[Records contained in a dataset]
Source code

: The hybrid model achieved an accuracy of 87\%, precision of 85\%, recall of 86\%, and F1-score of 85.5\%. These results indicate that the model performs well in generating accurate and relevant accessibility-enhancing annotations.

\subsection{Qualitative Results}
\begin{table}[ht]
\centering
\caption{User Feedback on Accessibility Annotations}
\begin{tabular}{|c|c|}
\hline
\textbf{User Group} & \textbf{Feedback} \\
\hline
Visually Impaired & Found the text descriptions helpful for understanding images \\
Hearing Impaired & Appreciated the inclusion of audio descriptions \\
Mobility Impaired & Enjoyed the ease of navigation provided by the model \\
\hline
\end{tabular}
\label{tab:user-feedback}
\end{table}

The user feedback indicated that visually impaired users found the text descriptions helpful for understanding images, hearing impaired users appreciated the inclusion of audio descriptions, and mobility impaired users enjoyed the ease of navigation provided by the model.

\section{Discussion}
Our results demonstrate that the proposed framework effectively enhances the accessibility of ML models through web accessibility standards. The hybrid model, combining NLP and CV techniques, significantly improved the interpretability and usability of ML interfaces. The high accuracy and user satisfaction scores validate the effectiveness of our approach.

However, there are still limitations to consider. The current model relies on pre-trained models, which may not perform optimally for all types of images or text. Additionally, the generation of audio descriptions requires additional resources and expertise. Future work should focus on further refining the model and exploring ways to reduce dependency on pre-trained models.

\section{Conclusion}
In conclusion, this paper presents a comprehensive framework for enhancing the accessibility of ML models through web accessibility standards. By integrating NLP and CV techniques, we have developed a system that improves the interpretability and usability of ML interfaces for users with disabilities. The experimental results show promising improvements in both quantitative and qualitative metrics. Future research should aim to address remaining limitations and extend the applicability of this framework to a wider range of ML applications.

# [What you are asked to do]
Search the entries for the word "understanding", then list each line that holds it.

# [Output of the exercise]
Visually Impaired & Found the text descriptions helpful for understanding images \\
The user feedback indicated that visually impaired users found the text descriptions helpful for understanding images, hearing impaired users appreciated the inclusion of audio descriptions, and mobility impaired users enjoyed the ease of navigation provided by the model.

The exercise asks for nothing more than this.